Sejarah pembentukan Mahkamah Republik Indonesia (MKRI) memang erat kaitannya dengan peran perempuan. Tanggal 13 Agustus 2003 Presiden Megawati Soekarnoputri menandatangani UU Nomor 24 tentang Mahkamah Konstitusi (Lembaran Negara Tahun 2003 Nomor 98, Tambahan Lembaran Negara Nomor 4316) yang disepakati para hakim konstitusi sebagai hari lahir MKRI.
MKRI telah memiliki dua orang perempuan sebagai hakim konstitusi yaitu Prof. Dr. Maria Farida Indrati, S.H., M.H. (16 Agustus 2008–13 Agustus 2018) dan Prof. Dr. Enny Nurbaningsih, S.H., M.Hum. (13 Agustus 2018–sedang menjabat).

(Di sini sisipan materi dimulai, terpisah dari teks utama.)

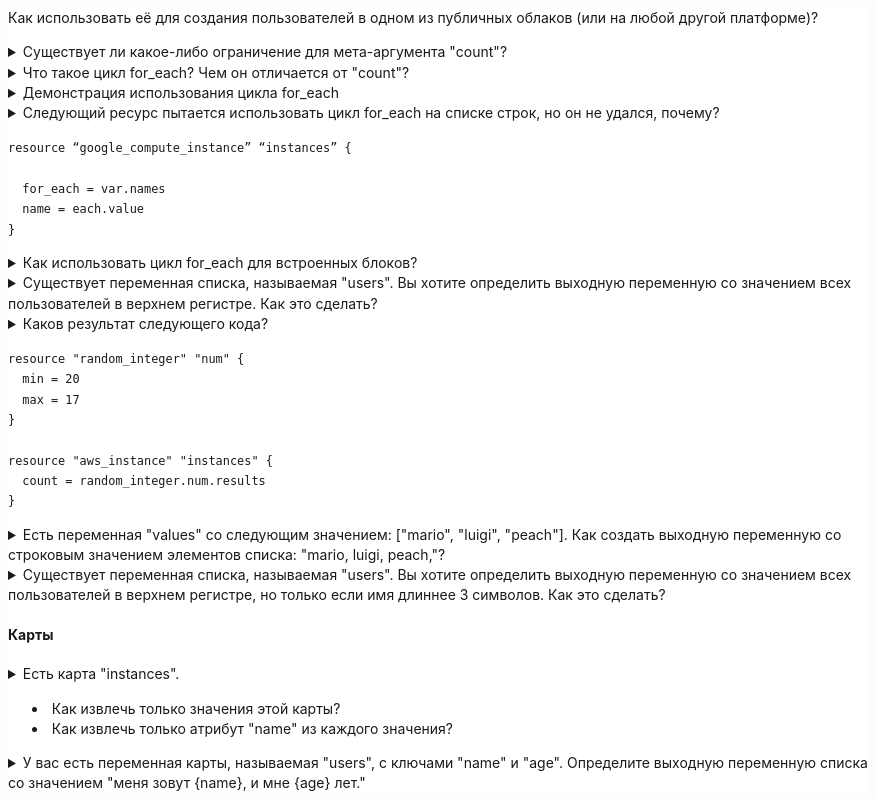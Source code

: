 Как использовать её для создания пользователей в одном из публичных облаков (или на любой другой платформе)?</summary></details>

<details><summary>Существует ли какое-либо ограничение для мета-аргумента "count"?</summary></details>

<details><summary>Что такое цикл for_each? Чем он отличается от "count"?</summary></details>

<details><summary>Демонстрация использования цикла for_each</summary></details>

<details><summary>Следующий ресурс пытается использовать цикл for_each на списке строк, но он не удался, почему?

```
resource “google_compute_instance” “instances” {

  for_each = var.names
  name = each.value
}
```
</summary></details>

<details><summary>Как использовать цикл for_each для встроенных блоков?</summary></details>

<details><summary>Существует переменная списка, называемая "users". Вы хотите определить выходную переменную со значением всех пользователей в верхнем регистре. Как это сделать?</summary></details>

<details><summary>Каков результат следующего кода?

```
resource "random_integer" "num" {
  min = 20
  max = 17
}

resource "aws_instance" "instances" {
  count = random_integer.num.results
}
```
</summary></details>

<details><summary>Есть переменная "values" со следующим значением: ["mario", "luigi", "peach"]. Как создать выходную переменную со строковым значением элементов списка: "mario, luigi, peach,"?</summary></details>

<details><summary>Существует переменная списка, называемая "users". Вы хотите определить выходную переменную со значением всех пользователей в верхнем регистре, но только если имя длиннее 3 символов. Как это сделать?</summary></details>

#### Карты

<details><summary>Есть карта "instances".

* Как извлечь только значения этой карты?
* Как извлечь только атрибут "name" из каждого значения?
</summary></details>

<details><summary>У вас есть переменная карты, называемая "users", с ключами "name" и "age". Определите выходную переменную списка со значением "меня зовут {name}, и мне {age} лет."</summary></details>
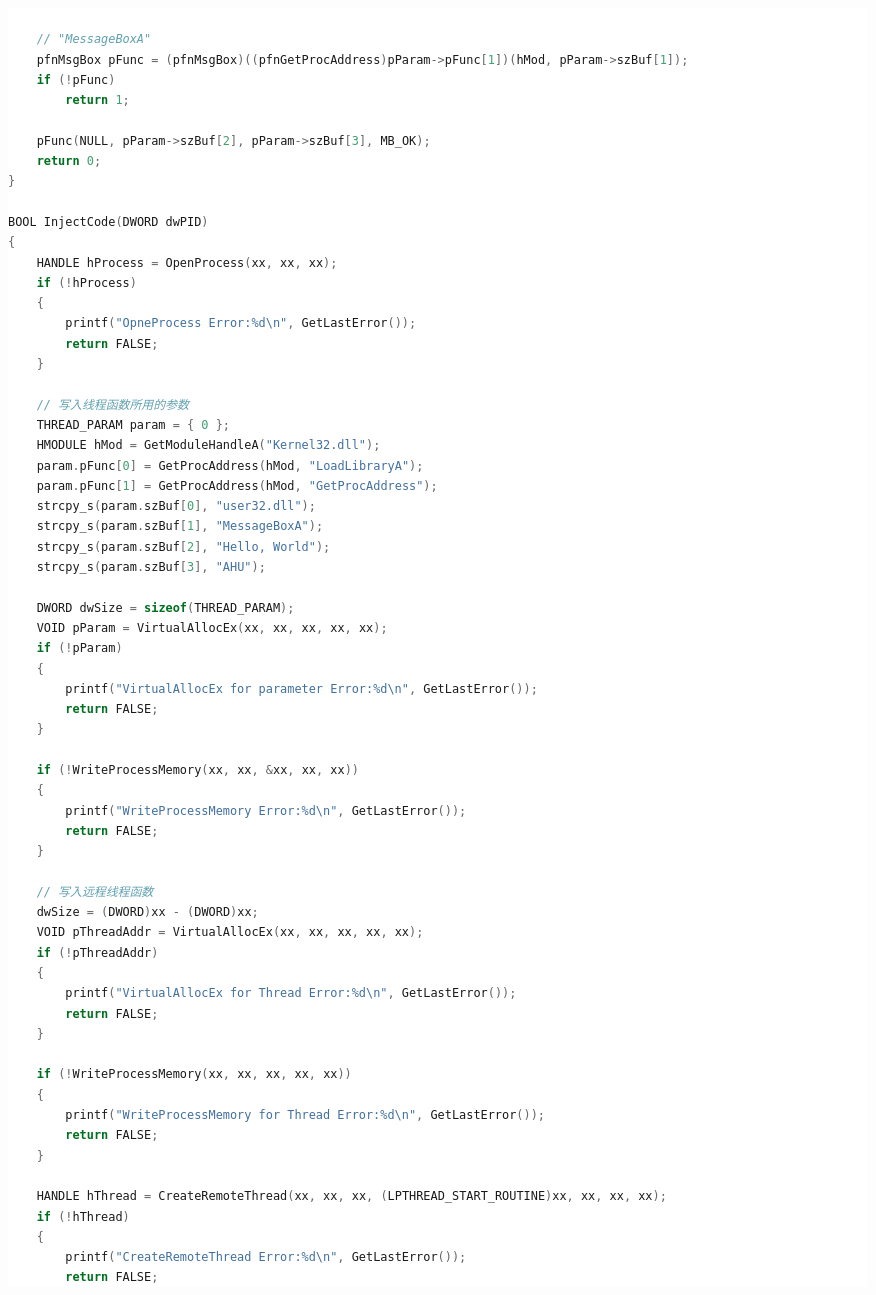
 ```c++

	// "MessageBoxA"
	pfnMsgBox pFunc = (pfnMsgBox)((pfnGetProcAddress)pParam->pFunc[1])(hMod, pParam->szBuf[1]);
	if (!pFunc)
		return 1;

	pFunc(NULL, pParam->szBuf[2], pParam->szBuf[3], MB_OK);
	return 0;
}

BOOL InjectCode(DWORD dwPID)
{
	HANDLE hProcess = OpenProcess(xx, xx, xx);
	if (!hProcess)
	{
		printf("OpneProcess Error:%d\n", GetLastError());
		return FALSE;
	}

	// 写入线程函数所用的参数
	THREAD_PARAM param = { 0 };
	HMODULE hMod = GetModuleHandleA("Kernel32.dll");
	param.pFunc[0] = GetProcAddress(hMod, "LoadLibraryA");
	param.pFunc[1] = GetProcAddress(hMod, "GetProcAddress");
	strcpy_s(param.szBuf[0], "user32.dll");
	strcpy_s(param.szBuf[1], "MessageBoxA");
	strcpy_s(param.szBuf[2], "Hello, World");
	strcpy_s(param.szBuf[3], "AHU");

	DWORD dwSize = sizeof(THREAD_PARAM);
	VOID pParam = VirtualAllocEx(xx, xx, xx, xx, xx);
	if (!pParam)
	{
		printf("VirtualAllocEx for parameter Error:%d\n", GetLastError());
		return FALSE;
	}

	if (!WriteProcessMemory(xx, xx, &xx, xx, xx))
	{
		printf("WriteProcessMemory Error:%d\n", GetLastError());
		return FALSE;
	}

	// 写入远程线程函数
	dwSize = (DWORD)xx - (DWORD)xx;
	VOID pThreadAddr = VirtualAllocEx(xx, xx, xx, xx, xx);
	if (!pThreadAddr)
	{
		printf("VirtualAllocEx for Thread Error:%d\n", GetLastError());
		return FALSE;
	}

	if (!WriteProcessMemory(xx, xx, xx, xx, xx))
	{
		printf("WriteProcessMemory for Thread Error:%d\n", GetLastError());
		return FALSE;
	}

	HANDLE hThread = CreateRemoteThread(xx, xx, xx, (LPTHREAD_START_ROUTINE)xx, xx, xx, xx);
	if (!hThread)
	{
		printf("CreateRemoteThread Error:%d\n", GetLastError());
		return FALSE;
```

Sebagai perempuan, saya bangga dengan kehadiran kedua hakim perempuan yang bertugas sebagai satu dari 9 (sembilan) orang hakim konstitusi. Selama ini, dunia hukum dan juga konstitusi masih identik dengan kesan patriarki yang kuat.
Padahal, menurut Pasal 27 ayat 1 UUD 1945:
"Segala warga negara bersamaan kedudukannya di dalam hukum dan pemerintahan dan wajib menjunjung hukum dan pemerintahan itu dengan tidak ada kecualinya."
Ini artinya semua warga negara memiliki hak dan tanggung jawab yang sama dalam hukum dan pemerintahan tanpa membedakan apapun agama, suku, jenis kelamin, kedudukan, dan golongan mereka.